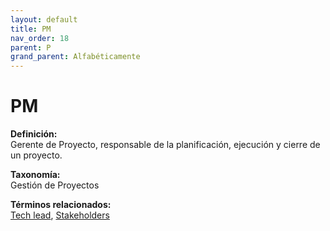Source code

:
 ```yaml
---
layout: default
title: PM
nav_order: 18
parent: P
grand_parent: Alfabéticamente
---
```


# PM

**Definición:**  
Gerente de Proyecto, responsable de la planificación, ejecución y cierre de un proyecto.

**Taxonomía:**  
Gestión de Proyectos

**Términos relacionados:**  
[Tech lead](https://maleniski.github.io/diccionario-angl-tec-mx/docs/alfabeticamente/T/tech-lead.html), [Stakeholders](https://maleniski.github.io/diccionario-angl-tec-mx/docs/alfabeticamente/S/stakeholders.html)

· · · ·

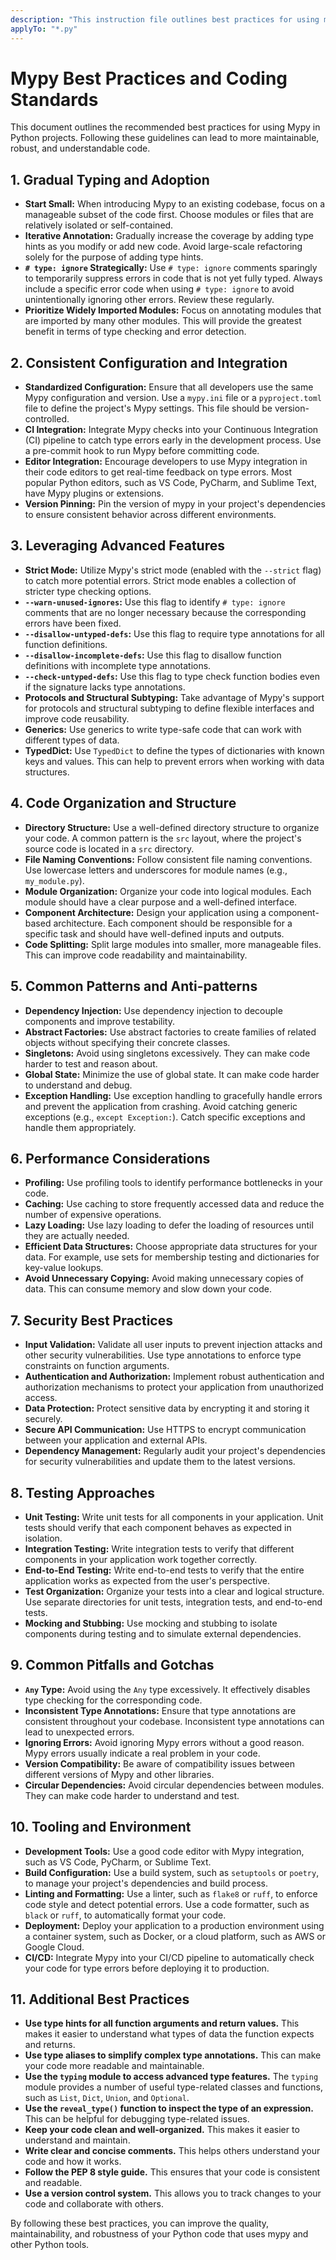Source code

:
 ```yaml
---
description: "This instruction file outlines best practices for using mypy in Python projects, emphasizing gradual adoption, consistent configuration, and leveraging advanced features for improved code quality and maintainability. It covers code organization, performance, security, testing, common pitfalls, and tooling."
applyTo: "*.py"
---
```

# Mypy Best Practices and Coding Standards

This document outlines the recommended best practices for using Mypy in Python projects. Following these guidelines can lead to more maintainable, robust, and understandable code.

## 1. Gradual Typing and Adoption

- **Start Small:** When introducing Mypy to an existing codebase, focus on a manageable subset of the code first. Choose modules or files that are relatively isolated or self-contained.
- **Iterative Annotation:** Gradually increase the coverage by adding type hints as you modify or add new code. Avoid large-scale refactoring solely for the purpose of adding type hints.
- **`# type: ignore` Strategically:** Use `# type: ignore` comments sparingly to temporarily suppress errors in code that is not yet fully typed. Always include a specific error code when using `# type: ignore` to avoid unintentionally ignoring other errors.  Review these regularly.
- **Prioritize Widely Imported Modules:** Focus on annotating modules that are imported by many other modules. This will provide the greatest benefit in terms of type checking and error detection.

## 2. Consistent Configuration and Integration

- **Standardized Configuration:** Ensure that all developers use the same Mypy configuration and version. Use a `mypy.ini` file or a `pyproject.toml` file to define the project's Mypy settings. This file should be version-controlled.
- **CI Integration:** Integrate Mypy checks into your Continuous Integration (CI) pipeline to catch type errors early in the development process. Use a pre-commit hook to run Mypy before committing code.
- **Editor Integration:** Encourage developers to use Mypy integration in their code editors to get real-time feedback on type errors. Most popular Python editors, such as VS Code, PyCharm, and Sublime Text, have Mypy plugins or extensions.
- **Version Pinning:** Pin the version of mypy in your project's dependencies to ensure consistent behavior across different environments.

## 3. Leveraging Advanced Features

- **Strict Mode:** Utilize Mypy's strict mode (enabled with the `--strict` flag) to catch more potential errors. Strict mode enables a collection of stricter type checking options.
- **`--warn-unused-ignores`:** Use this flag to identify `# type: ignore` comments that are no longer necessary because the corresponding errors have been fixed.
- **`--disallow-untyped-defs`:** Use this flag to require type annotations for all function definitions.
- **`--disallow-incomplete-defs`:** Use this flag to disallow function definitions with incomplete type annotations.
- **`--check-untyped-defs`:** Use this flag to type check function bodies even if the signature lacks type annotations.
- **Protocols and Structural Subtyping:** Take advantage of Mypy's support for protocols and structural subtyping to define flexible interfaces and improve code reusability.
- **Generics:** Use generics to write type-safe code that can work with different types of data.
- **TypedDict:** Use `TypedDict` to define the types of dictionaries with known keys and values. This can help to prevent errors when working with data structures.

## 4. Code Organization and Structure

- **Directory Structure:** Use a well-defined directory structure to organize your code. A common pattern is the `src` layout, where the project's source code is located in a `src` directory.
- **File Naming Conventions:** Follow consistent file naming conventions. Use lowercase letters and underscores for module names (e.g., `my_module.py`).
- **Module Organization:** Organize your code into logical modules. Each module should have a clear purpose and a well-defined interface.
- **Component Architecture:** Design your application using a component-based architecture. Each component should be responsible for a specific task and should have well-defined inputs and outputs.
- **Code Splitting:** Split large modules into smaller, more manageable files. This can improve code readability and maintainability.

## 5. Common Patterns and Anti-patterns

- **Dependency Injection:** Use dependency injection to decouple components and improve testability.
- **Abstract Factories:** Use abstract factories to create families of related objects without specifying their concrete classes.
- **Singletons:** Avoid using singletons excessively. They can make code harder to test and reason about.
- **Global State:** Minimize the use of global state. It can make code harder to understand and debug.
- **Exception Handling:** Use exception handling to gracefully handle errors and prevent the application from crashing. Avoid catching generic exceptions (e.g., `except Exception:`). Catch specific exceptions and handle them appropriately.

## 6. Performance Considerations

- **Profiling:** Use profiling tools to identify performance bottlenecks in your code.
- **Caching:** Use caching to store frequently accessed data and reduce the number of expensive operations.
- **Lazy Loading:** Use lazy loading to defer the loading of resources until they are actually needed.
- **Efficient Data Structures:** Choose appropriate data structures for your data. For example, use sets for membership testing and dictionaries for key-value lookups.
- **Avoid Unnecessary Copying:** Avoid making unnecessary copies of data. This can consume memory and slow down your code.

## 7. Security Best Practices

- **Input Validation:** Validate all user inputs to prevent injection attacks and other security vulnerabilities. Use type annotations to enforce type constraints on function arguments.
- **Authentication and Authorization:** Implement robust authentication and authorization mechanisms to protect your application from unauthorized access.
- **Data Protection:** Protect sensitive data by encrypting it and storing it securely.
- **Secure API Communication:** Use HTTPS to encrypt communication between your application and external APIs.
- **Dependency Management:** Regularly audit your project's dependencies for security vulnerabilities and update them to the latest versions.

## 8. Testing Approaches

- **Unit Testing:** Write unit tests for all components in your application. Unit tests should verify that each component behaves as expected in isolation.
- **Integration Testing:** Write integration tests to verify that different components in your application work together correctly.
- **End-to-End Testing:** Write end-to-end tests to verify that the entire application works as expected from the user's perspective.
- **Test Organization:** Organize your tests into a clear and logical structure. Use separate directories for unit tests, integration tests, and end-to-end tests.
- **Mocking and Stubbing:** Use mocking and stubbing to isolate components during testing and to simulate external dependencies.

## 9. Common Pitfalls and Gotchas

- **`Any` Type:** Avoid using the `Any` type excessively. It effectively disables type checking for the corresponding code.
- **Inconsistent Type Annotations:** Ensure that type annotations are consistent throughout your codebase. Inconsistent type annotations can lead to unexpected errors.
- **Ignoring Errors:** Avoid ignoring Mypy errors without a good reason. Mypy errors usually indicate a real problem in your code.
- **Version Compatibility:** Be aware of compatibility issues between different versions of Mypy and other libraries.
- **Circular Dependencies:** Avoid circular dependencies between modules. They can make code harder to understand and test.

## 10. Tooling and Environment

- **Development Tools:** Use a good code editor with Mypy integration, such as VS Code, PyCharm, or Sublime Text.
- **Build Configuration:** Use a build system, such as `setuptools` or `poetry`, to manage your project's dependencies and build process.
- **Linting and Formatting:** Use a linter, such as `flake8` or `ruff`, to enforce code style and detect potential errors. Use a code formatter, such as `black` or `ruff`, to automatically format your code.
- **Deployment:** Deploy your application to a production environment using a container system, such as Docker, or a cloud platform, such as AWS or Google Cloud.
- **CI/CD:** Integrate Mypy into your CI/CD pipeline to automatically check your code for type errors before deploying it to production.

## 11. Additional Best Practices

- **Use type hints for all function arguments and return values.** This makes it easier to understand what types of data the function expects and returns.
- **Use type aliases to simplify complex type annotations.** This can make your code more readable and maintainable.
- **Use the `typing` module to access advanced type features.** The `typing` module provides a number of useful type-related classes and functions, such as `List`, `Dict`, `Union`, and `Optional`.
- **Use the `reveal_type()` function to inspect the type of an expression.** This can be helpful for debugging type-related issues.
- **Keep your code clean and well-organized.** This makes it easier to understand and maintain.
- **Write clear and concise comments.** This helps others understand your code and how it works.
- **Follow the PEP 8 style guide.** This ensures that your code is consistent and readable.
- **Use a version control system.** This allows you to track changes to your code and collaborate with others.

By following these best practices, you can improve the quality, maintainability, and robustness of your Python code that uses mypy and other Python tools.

· · · ·

Above are the records; repeat exactly the lines from the one holding "## 6. Performance Considerations" down to the one holding "- **Authentication and", end lines included.

## 6. Performance Considerations

- **Profiling:** Use profiling tools to identify performance bottlenecks in your code.
- **Caching:** Use caching to store frequently accessed data and reduce the number of expensive operations.
- **Lazy Loading:** Use lazy loading to defer the loading of resources until they are actually needed.
- **Efficient Data Structures:** Choose appropriate data structures for your data. For example, use sets for membership testing and dictionaries for key-value lookups.
- **Avoid Unnecessary Copying:** Avoid making unnecessary copies of data. This can consume memory and slow down your code.

## 7. Security Best Practices

- **Input Validation:** Validate all user inputs to prevent injection attacks and other security vulnerabilities. Use type annotations to enforce type constraints on function arguments.
- **Authentication and Authorization:** Implement robust authentication and authorization mechanisms to protect your application from unauthorized access.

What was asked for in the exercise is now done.